Moving between the Second World War and the 1970s, RESTLESS is the story of a spy who finally reveals her real identity to her daughter in an attempt to expose a former colleague as a double agent. Suspenseful and intelligent, it is a fantastic read and a convincing insight into the British Secret Service. That said, being weaned on James Bond and Spooks, I found the moment of denouement deeply unsatisfying. I also found the presence of European anarchists and Iranian dissidents, presumably thrown in to fulfill the role of shady types and add to the unsettled atmosphere of 1970s Oxford, rather a distraction and they added very little to the book. These flaws didn’t spoil my enjoyment though and RESTLESS was the perfect accompaniment to the start of a week’s holiday in Cornwall.
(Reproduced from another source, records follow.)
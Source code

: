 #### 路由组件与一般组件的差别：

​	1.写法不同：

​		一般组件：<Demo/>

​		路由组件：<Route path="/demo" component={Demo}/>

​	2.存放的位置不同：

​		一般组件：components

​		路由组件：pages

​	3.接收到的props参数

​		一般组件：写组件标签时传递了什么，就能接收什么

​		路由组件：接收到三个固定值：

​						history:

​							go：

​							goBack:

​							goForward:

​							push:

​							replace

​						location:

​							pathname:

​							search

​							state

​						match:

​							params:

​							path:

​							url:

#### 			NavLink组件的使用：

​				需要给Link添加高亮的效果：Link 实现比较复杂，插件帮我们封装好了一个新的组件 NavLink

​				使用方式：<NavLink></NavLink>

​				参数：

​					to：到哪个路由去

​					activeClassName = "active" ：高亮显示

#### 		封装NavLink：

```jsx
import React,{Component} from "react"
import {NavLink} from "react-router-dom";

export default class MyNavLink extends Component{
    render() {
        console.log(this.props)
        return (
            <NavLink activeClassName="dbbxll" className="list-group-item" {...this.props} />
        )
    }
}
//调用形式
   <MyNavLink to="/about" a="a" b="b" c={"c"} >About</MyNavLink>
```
This is one of those books that it is quite difficult to review, because I don’t want to give away too much about what happens. It all starts with Alice Goodwin looking after her neighbour’s young daughters and a mistake that has tragic consequences. The Goodwins are dairy farmers who have escaped from the city to live in their idea of a rural paradise and whose fragile standing in their adopted community is badly shaken, then destroyed, as a result of Alice’s error. The novel is essentially a portrait of a family unravelling, as the Goodwins struggle to come to terms with guilt, betrayal, regret, sorrow and forgiveness. It’s also a book about acceptance – of ourselves by others, of what we will do to survive, and of the future really being the only way to try to change the past. Every word Jane Hamilton writes seems to drip with emotion and her use of the Midwest landscape to develop key themes and build context reminds me of film makers like the Cohen Brothers. A really beautiful, if heart wrenching, book.